[Stored data]
- Opening Delimiter -

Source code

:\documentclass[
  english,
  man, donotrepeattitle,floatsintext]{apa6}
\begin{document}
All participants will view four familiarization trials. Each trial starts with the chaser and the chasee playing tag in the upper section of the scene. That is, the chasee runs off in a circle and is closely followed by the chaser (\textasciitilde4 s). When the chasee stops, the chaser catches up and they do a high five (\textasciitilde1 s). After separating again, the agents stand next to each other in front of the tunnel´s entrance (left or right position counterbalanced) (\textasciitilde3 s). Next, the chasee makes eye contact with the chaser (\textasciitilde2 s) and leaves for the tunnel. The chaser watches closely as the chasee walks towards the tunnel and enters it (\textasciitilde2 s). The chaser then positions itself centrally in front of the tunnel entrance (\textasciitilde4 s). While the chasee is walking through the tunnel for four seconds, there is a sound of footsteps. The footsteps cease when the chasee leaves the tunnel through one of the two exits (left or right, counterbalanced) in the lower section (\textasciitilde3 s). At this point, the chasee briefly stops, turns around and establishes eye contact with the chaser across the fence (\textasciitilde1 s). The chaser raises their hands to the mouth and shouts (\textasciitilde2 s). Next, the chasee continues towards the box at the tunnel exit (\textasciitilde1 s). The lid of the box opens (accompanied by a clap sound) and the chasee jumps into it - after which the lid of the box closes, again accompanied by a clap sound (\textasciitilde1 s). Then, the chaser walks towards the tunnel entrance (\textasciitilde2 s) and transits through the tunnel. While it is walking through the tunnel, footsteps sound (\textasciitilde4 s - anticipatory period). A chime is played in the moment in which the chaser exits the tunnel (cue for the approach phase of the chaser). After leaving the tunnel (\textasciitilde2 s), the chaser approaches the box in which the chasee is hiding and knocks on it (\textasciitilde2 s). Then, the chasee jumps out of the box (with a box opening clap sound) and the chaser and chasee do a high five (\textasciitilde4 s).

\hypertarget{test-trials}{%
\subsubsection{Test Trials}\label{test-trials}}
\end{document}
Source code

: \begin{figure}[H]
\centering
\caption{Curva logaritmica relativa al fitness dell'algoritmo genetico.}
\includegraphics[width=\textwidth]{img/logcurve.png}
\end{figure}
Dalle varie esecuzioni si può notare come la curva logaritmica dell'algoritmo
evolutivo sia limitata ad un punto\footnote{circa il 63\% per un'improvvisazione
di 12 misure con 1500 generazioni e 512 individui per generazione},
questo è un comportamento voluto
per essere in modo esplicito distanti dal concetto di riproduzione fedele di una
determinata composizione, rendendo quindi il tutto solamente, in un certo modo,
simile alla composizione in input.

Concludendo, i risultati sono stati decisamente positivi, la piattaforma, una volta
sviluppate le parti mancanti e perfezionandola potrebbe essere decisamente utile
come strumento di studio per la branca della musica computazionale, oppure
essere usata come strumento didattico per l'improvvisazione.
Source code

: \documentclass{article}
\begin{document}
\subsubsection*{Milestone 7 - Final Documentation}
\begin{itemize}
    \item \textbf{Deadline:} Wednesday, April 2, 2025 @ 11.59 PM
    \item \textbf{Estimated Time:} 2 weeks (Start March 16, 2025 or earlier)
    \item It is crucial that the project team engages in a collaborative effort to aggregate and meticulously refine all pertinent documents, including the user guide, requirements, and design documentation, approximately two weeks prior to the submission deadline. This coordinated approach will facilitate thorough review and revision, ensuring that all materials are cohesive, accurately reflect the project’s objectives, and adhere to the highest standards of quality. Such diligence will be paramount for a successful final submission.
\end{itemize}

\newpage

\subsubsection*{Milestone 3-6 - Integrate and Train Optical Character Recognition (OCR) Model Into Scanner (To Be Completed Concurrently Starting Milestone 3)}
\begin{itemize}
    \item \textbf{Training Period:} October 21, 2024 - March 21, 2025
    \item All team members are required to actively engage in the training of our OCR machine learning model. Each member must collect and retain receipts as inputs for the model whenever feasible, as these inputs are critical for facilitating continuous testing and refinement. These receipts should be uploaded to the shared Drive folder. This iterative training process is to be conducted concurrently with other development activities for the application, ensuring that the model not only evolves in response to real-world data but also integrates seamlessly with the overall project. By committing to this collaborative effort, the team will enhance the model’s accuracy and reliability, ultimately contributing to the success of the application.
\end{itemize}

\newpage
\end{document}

- Closing Delimiter -
- Opening Delimiter -

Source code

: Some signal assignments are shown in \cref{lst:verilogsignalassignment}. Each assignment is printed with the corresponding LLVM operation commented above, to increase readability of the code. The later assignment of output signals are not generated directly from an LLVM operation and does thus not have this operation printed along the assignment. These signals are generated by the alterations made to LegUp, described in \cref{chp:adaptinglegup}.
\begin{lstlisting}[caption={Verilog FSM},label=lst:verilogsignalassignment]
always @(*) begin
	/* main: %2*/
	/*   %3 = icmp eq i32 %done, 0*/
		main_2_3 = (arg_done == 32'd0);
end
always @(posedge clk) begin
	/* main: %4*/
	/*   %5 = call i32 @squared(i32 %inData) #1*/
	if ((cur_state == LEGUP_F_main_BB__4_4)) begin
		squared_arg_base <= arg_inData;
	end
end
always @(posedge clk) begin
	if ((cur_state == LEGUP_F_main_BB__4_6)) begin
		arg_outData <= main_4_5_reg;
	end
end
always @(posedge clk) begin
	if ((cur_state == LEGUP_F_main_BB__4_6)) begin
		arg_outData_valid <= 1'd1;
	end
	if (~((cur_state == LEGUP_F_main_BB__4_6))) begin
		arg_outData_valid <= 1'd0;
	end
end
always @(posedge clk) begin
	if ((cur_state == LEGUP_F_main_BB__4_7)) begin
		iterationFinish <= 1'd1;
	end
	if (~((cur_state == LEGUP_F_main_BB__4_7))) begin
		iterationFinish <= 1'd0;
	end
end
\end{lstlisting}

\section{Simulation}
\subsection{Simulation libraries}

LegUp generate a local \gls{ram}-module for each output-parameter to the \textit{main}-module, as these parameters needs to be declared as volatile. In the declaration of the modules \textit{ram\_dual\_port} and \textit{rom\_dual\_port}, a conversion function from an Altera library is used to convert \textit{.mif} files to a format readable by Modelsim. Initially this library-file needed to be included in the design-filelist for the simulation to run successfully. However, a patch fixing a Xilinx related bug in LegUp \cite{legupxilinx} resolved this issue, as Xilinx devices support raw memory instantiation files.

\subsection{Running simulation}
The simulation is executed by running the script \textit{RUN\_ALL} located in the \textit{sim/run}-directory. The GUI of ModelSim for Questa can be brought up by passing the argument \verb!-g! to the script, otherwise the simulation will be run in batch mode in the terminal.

- Closing Delimiter -
- Opening Delimiter -

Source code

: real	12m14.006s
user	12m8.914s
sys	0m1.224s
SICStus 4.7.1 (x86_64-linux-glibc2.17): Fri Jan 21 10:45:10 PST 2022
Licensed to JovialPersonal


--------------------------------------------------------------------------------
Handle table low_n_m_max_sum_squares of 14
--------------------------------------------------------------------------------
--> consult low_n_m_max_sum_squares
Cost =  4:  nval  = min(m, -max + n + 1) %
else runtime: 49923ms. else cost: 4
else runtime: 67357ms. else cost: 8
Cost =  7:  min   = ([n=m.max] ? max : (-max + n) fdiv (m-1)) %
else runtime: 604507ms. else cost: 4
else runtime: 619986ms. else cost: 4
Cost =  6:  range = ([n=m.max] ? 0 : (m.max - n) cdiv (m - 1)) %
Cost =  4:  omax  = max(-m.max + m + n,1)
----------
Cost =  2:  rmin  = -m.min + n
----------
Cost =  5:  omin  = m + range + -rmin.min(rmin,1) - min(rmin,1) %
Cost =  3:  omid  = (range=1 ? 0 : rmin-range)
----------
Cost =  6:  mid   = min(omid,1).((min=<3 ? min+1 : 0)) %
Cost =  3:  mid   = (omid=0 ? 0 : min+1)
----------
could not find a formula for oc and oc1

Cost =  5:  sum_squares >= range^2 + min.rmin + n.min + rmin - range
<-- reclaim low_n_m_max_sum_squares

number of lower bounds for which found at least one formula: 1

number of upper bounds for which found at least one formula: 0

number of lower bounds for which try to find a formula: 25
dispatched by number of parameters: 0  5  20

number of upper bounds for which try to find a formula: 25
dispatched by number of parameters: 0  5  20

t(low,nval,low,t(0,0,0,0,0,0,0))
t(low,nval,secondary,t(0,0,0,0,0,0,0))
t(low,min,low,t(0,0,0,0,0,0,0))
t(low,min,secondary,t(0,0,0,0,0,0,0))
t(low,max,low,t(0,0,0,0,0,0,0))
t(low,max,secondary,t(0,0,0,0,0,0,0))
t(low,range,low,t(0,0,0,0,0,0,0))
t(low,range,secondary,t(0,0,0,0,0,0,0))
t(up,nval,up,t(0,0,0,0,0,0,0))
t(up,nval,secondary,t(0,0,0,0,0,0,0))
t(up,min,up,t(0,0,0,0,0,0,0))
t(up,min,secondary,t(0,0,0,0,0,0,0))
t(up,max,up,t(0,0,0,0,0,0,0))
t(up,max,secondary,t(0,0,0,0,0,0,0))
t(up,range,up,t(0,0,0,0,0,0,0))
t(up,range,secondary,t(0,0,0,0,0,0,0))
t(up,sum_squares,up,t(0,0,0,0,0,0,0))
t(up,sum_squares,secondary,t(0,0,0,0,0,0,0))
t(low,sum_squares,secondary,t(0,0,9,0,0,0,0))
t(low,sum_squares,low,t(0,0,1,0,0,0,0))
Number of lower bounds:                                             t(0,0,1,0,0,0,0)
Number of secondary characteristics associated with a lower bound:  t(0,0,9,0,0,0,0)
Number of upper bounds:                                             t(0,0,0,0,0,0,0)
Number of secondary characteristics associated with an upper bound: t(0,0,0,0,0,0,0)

- Closing Delimiter -

--- Exercise goal ---
Every line in the records that holds the word "subsubsection" should be copied into the answer.

--- Solution for this exercise ---
\subsubsection{Test Trials}\label{test-trials}}
\subsubsection*{Milestone 7 - Final Documentation}
\subsubsection*{Milestone 3-6 - Integrate and Train Optical Character Recognition (OCR) Model Into Scanner (To Be Completed Concurrently Starting Milestone 3)}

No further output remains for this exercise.